Article source: http://go.theregister.com/feed/www.theregister.co.uk/2011/12/30/open_apis/
Calls for tougher curbs on roaming charges
Accessing the internet from a mobile phone will remain hundreds of times more expensive abroad than at home for the next 10 years under proposed European commission rules, politicians warn.
The European parliament is to vote in the summer on new caps limiting the amount mobile phone operators can charge travellers. Costs remain astronomical, with some UK networks charging “roaming” customers the equivalent to £3,000 for one gigabyte of data – enough to download 200 songs or watch two hours of video. The proposed price caps, intended to run until 2022, could be set at €500 (£420) for one gigabyte, but MEPs have asked for further reductions.
“We need better value for the consumer,” said Irish MEP Sean Kelly, who wants the cost of one gigabyte to fall to €90 by 2014. “The Commission’s proposals were somewhat generous to the industry. I don’t think any of the companies involved are going to go bust, they may cry wolf but they are not going to have the wolf at their door. The single market is about free movement of goods, free movement of people. We should be aiming to have no roaming charge at all.”
Since smartphone adoption became widespread there have been reports of holidaymakers coming home to bills running into thousands of pounds. Last year, Europe imposed a €50 cap on data spending. Internet access is automatically choked off after the limit is breached, unless by prior agreement. But holidaymakers outside the eurozone are not guaranteed such protection.
The average price of one gigabyte in a European country has fallen to €7 for those using their phone at home, according to research firm Berg Insight, though Three charges as little as £1 a gigabyte in Britain. In contrast, UK operators O2 and Orange charge pay-monthly customers £3 per megabyte when they are on the continent, the equivalent of £3,000 a gigabyte. These charges apply even in countries where they own networks; Orange UK customers will pay £3 when in France. Vodafone automatically opts customers into discounted roaming tariffs, which cost £80 per gigabyte in Europe, but £200 in the rest of the world. Such prices mean customers tend to use wifi rather than mobile connections when surfing the web abroad.

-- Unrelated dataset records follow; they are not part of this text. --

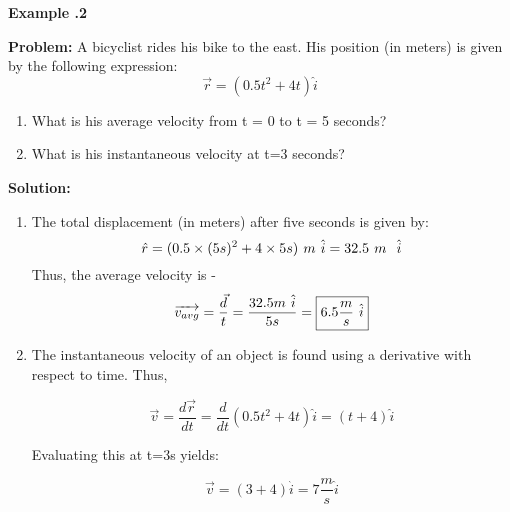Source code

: \begin{mdframed}[backgroundcolor=blue!10!white]
	\begin{center}
		
		
		\textbf{Example \thesection.2}	
	\end{center}
	
	\textbf{Problem: }A bicyclist rides his bike to the east.  His position (in meters) is given by the following expression:
	\begin{equation*}
	\vec{r} = (0.5 t^2 + 4t) \hat{i}
	\end{equation*}
	\begin{enumerate}[label=\alph*.]
		\item What is his average velocity from t = 0 to t = 5 seconds?
		\item What is his instantaneous velocity at t=3 seconds?
	\end{enumerate}
	\vspace{0.1in}
	\textbf{Solution:} \begin{enumerate}[label=\alph*.]
		\item The total displacement (in meters) after five seconds is given by: 
		\begin{equation*}
		\hat{r} = (0.5 \times (5s)^2+4\times 5s) \hspace{0.05in} m \hspace{0.05in} \hat{i} = 32.5 \hspace{0.05in} m \hspace{0.05in} \hspace{0.05in} \hat{i}
		\end{equation*}
		Thus, the average velocity is - 
	\begin{equation*}
	\overrightarrow{v_{avg}}  = \frac{\vec{d}}{t} = \frac{32.5 m \hspace{0.05in} \hat{i}}{5s}  = \boxed{6.5 \frac{m}{s} \hspace{0.05in} \hat{i}}
	\end{equation*}
	
	
	
	\item The instantaneous velocity of an object is found using a derivative with respect to time.  Thus,
	
	\begin{equation*}
	\vec{v} = \frac{d\vec{r}}{dt} = \frac{d}{dt} (0.5 t^2 + 4t) \hat{i} = (t + 4) \hat{i} 
	\end{equation*}
	
	Evaluating this at t=3s yields:
	
	\begin{equation*}
	\vec{v} = (3 + 4) \hat{i} = 7 \frac{m}{s} \hat{i}
	\end{equation*}
	\end{enumerate}
	
\end{mdframed}

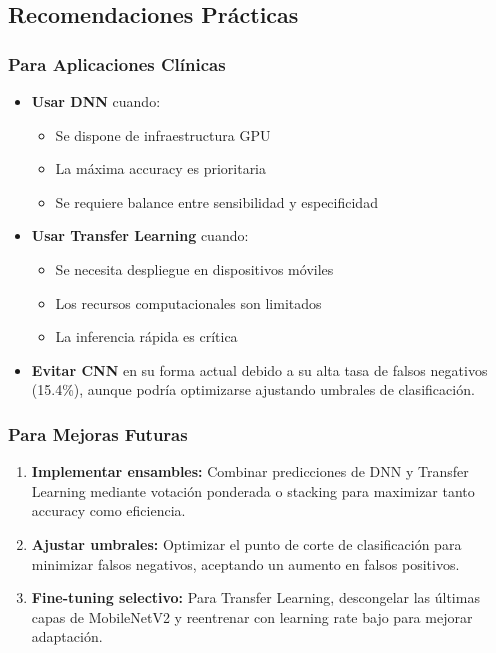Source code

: \documentclass[11pt, a4paper]{article}
\begin{document}
\subsection{Recomendaciones Prácticas}

\subsubsection{Para Aplicaciones Clínicas}

\begin{itemize}
    \item \textbf{Usar DNN} cuando:
    \begin{itemize}
        \item Se dispone de infraestructura GPU
        \item La máxima accuracy es prioritaria
        \item Se requiere balance entre sensibilidad y especificidad
    \end{itemize}
    
    \item \textbf{Usar Transfer Learning} cuando:
    \begin{itemize}
        \item Se necesita despliegue en dispositivos móviles
        \item Los recursos computacionales son limitados
        \item La inferencia rápida es crítica
    \end{itemize}
    
    \item \textbf{Evitar CNN} en su forma actual debido a su alta tasa de falsos negativos (15.4\%), aunque podría optimizarse ajustando umbrales de clasificación.
\end{itemize}

\subsubsection{Para Mejoras Futuras}

\begin{enumerate}
    \item \textbf{Implementar ensambles:} Combinar predicciones de DNN y Transfer Learning mediante votación ponderada o stacking para maximizar tanto accuracy como eficiencia.
    
    \item \textbf{Ajustar umbrales:} Optimizar el punto de corte de clasificación para minimizar falsos negativos, aceptando un aumento en falsos positivos.
    
    \item \textbf{Fine-tuning selectivo:} Para Transfer Learning, descongelar las últimas capas de MobileNetV2 y reentrenar con learning rate bajo para mejorar adaptación.
\end{enumerate}
\end{document}
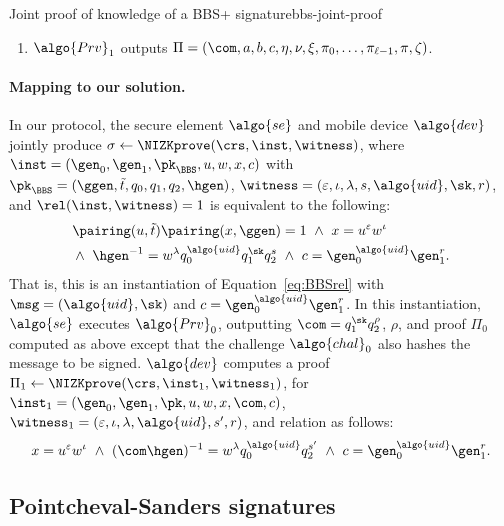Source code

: \begin{primitivebox}{Joint proof of knowledge of a BBS+
  signature}{bbs-joint-proof}
\begin{description}
\begin{enumerate}
        \item $\algo{Prv}_1$ outputs $\Pi = (\com, a, b, c, \eta, \nu, \xi,
          \pi_0, \ldots, \pi_{\ell-1}, \pi, \zeta)$.

        \end{enumerate}

    \end{description}

  \end{primitivebox}

  \paragraph{Mapping to our solution.}\label{sec:pok-sol} In our protocol, the
  secure element $\algo{se}$ and mobile device $\algo{dev}$ jointly produce
  $\sigma \leftarrow \NIZKprove(\crs, \inst, \witness)$, where $\inst =
  (\gen_0, \gen_1, \pk_{\BBS}, u, w, x, c)$ with $\pk_{\BBS} = (\ggen,
  \tilde{t}, q_0, q_1, q_2, \hgen)$, $\witness = (\varepsilon, \iota, \lambda,
  s, \algo{uid}, \sk, r)$, and $\rel(\inst, \witness) = 1$ is equivalent to the
  following: \begin{align*} &\pairing(u, \tilde{t}) \pairing(x, \ggen) = 1 \
  \wedge \ x = u^\varepsilon w^\iota \\ &\wedge \ \hgen^{-1} = w^\lambda
q_0^{\algo{uid}} q_1^{\sk} q_2^s \ \wedge \ c = \gen_0^{\algo{uid}} \gen_1^r.
\end{align*} That is, this is an instantiation of Equation~\eqref{eq:BBSrel}
with $\msg = (\algo{uid}, \sk)$ and $c = \gen_0^{\algo{uid}} \gen_1^r$. In this
instantiation, $\algo{se}$ executes $\algo{Prv}_0$, outputting $\com =
q_1^{\sk} q_2^\rho$, $\rho$, and proof $\Pi_0$ computed as above except that
the challenge $\algo{chal}_0$ also hashes the message to be signed.
$\algo{dev}$ computes a proof $\Pi_1 \leftarrow \NIZKprove(\crs, \inst_1,
\witness_1)$, for $\inst_1 = (\gen_0, \gen_1, \pk, u, w, x, \com, c)$,
$\witness_1 = (\varepsilon, \iota, \lambda, \algo{uid}, s', r)$, and relation
as follows:
%
\begin{equation*}
%
  x = u^\varepsilon w^\iota \ \wedge \ (\com \hgen)^{-1} = w^\lambda
  q_0^{\algo{uid}} q_2^{s'} \ \wedge \ c = \gen_0^{\algo{uid}} \gen_1^r.
\end{equation*}
%

\subsection{Pointcheval-Sanders signatures}\label{sec:ps-sign}

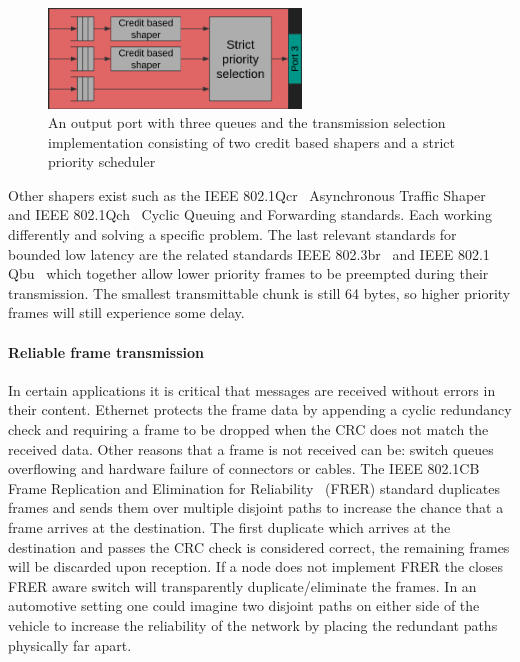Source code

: \begin{figure}[htbp]
    \centering
    \includegraphics[width=0.6\textwidth]{images/cbs.png}
    \caption{An output port with three queues and the transmission selection implementation consisting of two credit based shapers and a strict priority scheduler}
    \label{fig:cbs}
\end{figure}

Other shapers exist such as the IEEE 802.1Qcr~\cite{IEEE8021Qcr} Asynchronous Traffic Shaper and IEEE 802.1Qch~\cite{IEEE8021Qch} Cyclic Queuing and Forwarding standards. Each working differently and solving a specific problem. The last relevant standards for bounded low latency are the related standards IEEE 802.3br~\cite{IEEE8023br} and IEEE 802.1 Qbu~\cite{IEEE8021Qbu} which together allow lower priority frames to be preempted during their transmission. The smallest transmittable chunk is still 64 bytes, so higher priority frames will still experience some delay.

\paragraph{Reliable frame transmission} In certain applications it is critical that messages are received without errors in their content. Ethernet protects the frame data by appending a cyclic redundancy check and requiring a frame to be dropped when the CRC does not match the received data. Other reasons that a frame is not received can be: switch queues overflowing and hardware failure of connectors or cables. The IEEE 802.1CB Frame Replication and Elimination for Reliability~\cite{IEEE8021CB} (FRER) standard duplicates frames and sends them over multiple disjoint paths to increase the chance that a frame arrives at the destination. The first duplicate which arrives at the destination and passes the CRC check is considered correct, the remaining frames will be discarded upon reception. If a node does not implement FRER the closes FRER aware switch will transparently duplicate/eliminate the frames. In an automotive setting one could imagine two disjoint paths on either side of the vehicle to increase the reliability of the network by placing the redundant paths physically far apart.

With the average customer expected to consume 1.3GB within the next three years, the commission’s proposed caps would still lead to huge bills and do nothing to counter the even higher prices of using phones outside the eurozone.
An Orange spokesman said: “We offer a number of bundles to help keep down the cost of data roaming. Taking out a bundle is always advised and can significantly reduce the overall cost of using data abroad. Next year we plan to introduce new controls, such as spending caps, for all areas outside of the EU, to allow all our customers greater spend control and prevent them incurring unexpectedly high charges.”
Roaming prices are based on wholesale agreements between mobile operators, which have been secretive about what they pay to use each others’ networks. Three, which owns networks in Britain, Italy and three other European countries, is lobbying for wholesale prices to drop. It believes they do not reflect the true costs to operators, claiming these are as low as €10-€30 a gigabyte. Three wants the cap set at €90, with a corresponding wholesale cap at €30.
“High prices are choking off use of the internet for travellers,” said Three’s UK corporate affairs director. “European consumers should be able to access the internet wherever. It’s like sitting with a French or Spanish friend in their local bar and being charged 100 times what they are for the same drink.”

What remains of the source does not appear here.